[Data for processing]
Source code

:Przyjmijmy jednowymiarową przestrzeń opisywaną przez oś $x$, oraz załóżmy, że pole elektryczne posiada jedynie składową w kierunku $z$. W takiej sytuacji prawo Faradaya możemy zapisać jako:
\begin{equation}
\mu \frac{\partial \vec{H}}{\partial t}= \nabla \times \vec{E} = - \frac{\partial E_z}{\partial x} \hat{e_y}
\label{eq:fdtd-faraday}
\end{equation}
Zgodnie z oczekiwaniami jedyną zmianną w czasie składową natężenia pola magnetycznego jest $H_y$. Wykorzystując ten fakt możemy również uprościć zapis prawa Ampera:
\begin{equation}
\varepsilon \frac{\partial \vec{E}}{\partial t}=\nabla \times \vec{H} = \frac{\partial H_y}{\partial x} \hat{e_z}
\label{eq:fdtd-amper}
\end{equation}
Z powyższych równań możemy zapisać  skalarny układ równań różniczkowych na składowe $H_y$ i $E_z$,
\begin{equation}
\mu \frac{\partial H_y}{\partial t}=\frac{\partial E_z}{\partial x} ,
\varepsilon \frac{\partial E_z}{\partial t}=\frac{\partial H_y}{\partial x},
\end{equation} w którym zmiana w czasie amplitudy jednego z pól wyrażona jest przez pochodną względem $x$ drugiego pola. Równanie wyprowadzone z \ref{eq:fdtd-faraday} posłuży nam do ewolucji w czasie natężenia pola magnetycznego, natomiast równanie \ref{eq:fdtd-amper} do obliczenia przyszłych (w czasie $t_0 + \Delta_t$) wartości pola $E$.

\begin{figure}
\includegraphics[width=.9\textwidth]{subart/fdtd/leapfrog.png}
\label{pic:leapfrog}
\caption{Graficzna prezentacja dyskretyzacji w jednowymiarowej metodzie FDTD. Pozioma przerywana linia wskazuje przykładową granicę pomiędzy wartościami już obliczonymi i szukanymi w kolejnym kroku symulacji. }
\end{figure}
[/Data for processing]
Taking the lines of the listing one by one, count those that contain "nabla", and answer with the number only.

2